Cholinergic afferents suppress basolateral amygdala output through muscarinic receptors and feed-forward inhibition
(A) Schematic of injection strategy to express ChR2 in cholinergic neurons of the basal forebrain (BF) and eYFP in GABAergic neurons of the BLA (BLAGABA), using conditional viral expression in ChAT::Cre x VGAT::Flpo mice (VGAT = vesicular GABAergic transporter), along with CTB-647 as a retrograde marker of neurons projecting to dmPFC.
(B) Confocal image of the BLA showing whole-cell patch-clamp recording arrangement in the BLA with optical stimulation of ChR2-expressing BF terminals. AP coordinate = -1.58.
(C) High magnification images of neurobiotin-filled recorded BLA neurons expressing CTB-647 (BLA-mPFC; upper panels) and eYFP (BLAGABA, lower panels).
(D) Passive membrane properties of BLA-mPFC and BLAGABA neurons. BLA-mPFC neurons had significantly greater capacitance (unpaired t-test: t42=11.90, ***p<0.001, n=20 BLA-mPFC, n=24 BLAGABA, from 9 mice), smaller membrane resistance (unpaired t-test: t42=6.326, ***p<0.001, n=20 BLA-mPFC, n=24 BLAGABA, from 9 mice), and more negative resting membrane potential (unpaired t-test: t29=2.857, **p=0.0078, n=13 BLA-mPFC, n=18 BLAGABA, from 8 mice) than BLAGABA neurons.
(E) Example trace and frequency histogram showing suppression of firing in BLA-mPFC neurons and facilitation of firing of BLAGABA neurons following optical stimulation of cholinergic terminals (470 nm light, 20 Hz; scale bars=20 mV, 5 s).
(F) Membrane potential of BLA-mPFC (upper traces) and BLAGABA neurons (lower traces) in response to 1 s 470 nm light delivered at 5, 10, and 20 Hz in current-clamp.
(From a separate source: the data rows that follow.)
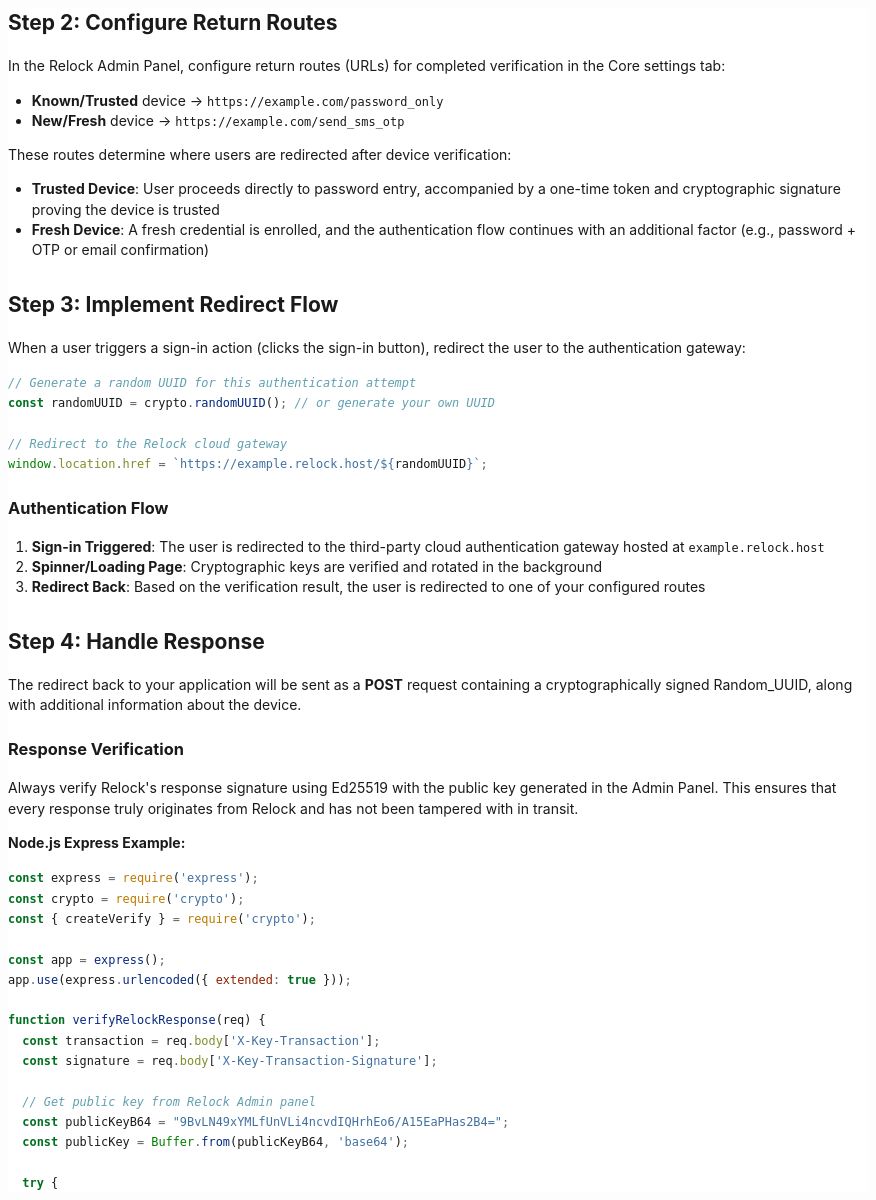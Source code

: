 ## Step 2: Configure Return Routes

In the Relock Admin Panel, configure return routes (URLs) for completed verification in the Core settings tab:

- **Known/Trusted** device → `https://example.com/password_only`
- **New/Fresh** device → `https://example.com/send_sms_otp`

These routes determine where users are redirected after device verification:

- **Trusted Device**: User proceeds directly to password entry, accompanied by a one-time token and cryptographic signature proving the device is trusted
- **Fresh Device**: A fresh credential is enrolled, and the authentication flow continues with an additional factor (e.g., password + OTP or email confirmation)

## Step 3: Implement Redirect Flow

When a user triggers a sign-in action (clicks the sign-in button), redirect the user to the authentication gateway:

```javascript
// Generate a random UUID for this authentication attempt
const randomUUID = crypto.randomUUID(); // or generate your own UUID

// Redirect to the Relock cloud gateway
window.location.href = `https://example.relock.host/${randomUUID}`;
```

### Authentication Flow

1. **Sign-in Triggered**: The user is redirected to the third-party cloud authentication gateway hosted at `example.relock.host`
2. **Spinner/Loading Page**: Cryptographic keys are verified and rotated in the background
3. **Redirect Back**: Based on the verification result, the user is redirected to one of your configured routes

## Step 4: Handle Response

The redirect back to your application will be sent as a **POST** request containing a cryptographically signed Random_UUID, along with additional information about the device.

### Response Verification

Always verify Relock's response signature using Ed25519 with the public key generated in the Admin Panel. This ensures that every response truly originates from Relock and has not been tampered with in transit.

**Node.js Express Example:**

```javascript
const express = require('express');
const crypto = require('crypto');
const { createVerify } = require('crypto');

const app = express();
app.use(express.urlencoded({ extended: true }));

function verifyRelockResponse(req) {
  const transaction = req.body['X-Key-Transaction'];
  const signature = req.body['X-Key-Transaction-Signature'];
  
  // Get public key from Relock Admin panel
  const publicKeyB64 = "9BvLN49xYMLfUnVLi4ncvdIQHrhEo6/A15EaPHas2B4=";
  const publicKey = Buffer.from(publicKeyB64, 'base64');
  
  try {
```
(G) At each stimulation frequency the amplitude of the fast excitatory postsynaptic potential (EPSP) was greater in BLAGABA neurons (green) compared with BLA-mPFC neurons (magenta; 2-way ANOVA, main effect of cell type: F1,40=95.59, ***p<0.001; n=7, 7, 15 BLA-mPFC neurons at 5, 10, 20 Hz, n=5, 5, 7 BLAGABA neurons at 5, 10, 20 Hz, from 9 mice), while the slower inhibitory postsynaptic current (IPSP) was greater in BLA-mPFC neurons (2-way ANOVA, main effect of cell type: F1,40=47.29, ***p<0.001; n=7, 7, 15 BLA-mPFC neurons at 5, 10, 20 Hz, n=5, 5, 7 BLAGABA neurons at 5, 10, 20 Hz, from 9 mice).
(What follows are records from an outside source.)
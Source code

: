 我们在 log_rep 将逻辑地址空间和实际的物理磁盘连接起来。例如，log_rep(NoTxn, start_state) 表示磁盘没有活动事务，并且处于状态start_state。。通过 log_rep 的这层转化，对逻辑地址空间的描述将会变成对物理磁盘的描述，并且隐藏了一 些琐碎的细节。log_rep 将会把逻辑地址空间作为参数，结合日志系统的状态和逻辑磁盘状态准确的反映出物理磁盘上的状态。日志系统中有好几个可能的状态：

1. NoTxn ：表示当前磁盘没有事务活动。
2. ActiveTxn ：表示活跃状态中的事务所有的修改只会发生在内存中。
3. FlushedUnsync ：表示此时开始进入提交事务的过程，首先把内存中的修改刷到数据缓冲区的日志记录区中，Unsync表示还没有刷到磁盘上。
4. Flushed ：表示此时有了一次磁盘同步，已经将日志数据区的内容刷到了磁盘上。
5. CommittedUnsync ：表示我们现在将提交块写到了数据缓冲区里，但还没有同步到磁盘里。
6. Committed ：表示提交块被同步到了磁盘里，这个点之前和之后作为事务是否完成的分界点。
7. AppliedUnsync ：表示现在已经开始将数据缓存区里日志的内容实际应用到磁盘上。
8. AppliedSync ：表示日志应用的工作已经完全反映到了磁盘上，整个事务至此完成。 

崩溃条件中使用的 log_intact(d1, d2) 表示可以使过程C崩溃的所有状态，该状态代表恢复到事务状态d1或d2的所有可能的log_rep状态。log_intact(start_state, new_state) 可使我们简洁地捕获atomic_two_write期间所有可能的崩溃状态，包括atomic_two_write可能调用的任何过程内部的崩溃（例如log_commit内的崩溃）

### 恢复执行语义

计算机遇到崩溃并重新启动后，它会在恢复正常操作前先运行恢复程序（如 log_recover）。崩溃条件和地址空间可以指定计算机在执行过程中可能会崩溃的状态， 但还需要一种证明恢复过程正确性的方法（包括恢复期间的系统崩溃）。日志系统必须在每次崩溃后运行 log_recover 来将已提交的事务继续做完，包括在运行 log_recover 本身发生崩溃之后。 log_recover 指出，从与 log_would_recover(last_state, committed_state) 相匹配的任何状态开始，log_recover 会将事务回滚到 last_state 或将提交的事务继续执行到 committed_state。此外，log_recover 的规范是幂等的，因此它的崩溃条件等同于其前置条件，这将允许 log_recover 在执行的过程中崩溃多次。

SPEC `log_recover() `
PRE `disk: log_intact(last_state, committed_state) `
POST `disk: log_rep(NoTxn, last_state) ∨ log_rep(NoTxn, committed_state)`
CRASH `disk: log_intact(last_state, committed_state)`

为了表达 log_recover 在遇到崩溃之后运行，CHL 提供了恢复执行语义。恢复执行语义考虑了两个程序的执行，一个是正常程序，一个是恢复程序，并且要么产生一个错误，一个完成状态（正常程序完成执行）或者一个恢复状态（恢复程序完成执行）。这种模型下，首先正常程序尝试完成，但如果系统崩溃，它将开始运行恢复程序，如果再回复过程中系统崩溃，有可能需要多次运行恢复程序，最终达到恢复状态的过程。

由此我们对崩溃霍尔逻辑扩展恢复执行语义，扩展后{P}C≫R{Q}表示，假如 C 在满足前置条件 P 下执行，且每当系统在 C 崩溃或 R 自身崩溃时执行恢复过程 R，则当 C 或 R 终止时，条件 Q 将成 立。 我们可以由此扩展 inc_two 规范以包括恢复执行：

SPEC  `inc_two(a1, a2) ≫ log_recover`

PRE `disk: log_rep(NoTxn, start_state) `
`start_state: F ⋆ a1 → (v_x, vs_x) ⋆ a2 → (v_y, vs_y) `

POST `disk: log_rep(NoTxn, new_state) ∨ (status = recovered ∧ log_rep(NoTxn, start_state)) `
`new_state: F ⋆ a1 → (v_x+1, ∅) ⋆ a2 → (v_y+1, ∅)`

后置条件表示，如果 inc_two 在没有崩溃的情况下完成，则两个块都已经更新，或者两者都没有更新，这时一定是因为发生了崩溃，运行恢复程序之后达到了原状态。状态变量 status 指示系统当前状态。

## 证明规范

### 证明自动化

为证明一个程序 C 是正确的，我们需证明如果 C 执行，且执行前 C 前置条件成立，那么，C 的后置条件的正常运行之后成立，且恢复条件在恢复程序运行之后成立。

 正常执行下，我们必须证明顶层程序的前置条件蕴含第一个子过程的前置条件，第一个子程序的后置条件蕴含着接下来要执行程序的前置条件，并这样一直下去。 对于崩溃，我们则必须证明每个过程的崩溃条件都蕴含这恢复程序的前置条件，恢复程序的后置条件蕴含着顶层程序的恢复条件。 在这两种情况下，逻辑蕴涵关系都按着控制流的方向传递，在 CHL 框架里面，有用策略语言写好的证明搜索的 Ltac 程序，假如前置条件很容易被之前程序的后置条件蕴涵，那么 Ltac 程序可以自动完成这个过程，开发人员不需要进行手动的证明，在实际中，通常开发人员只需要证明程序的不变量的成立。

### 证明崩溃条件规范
(H) Response of BLA-mPFC (upper traces) and BLAGABA neurons (lower traces) to a single 5 ms pulse of 470 nm light, with application of TTX/4AP to isolate monosynaptic currents.
(I) Following application of TTX/4AP, the EPSP was maintained in BLAGABA neurons (green; unpaired t-test: t15=0.367, p=0.719, n=8 (ACSF) and n=9 (TTX/4AP) BLAGABA cells from 4 mice), while the IPSP was maintained in BLA-mPFC neurons (magenta; unpaired t-test: t16=0.094, p=0.926, n=9 (ACSF) and n=9 (TTX/4AP) BLA-mPFC cells from 3 mice).
(J) Example traces showing inhibition of the IPSP in BLA-mPFC neurons (upper panels) by the muscarinic receptor antagonist scopolamine (10 µM) (dark gray), but not nicotinic antagonists (dihydro-ß-erythroidine 10 µM, methyllycaconitine 0.1 µM, mecamylamine 10 µM) (light gray), and inhibition of the EPSP in BLAGABA neurons (lower panels) by nicotinic receptor antagonists, but not muscarinic.
(K) Proposed circuit model showing BF inhibition of BLA output by ACh acting at nicotinic receptors on BLAGABA neurons and muscarinic receptors on projection neurons. Dashed lines represent local BLAGABA neuron synapses onto BLA projector neurons from prior literature (Lee and Kim, 2019; Woodruff and Sah, 2007).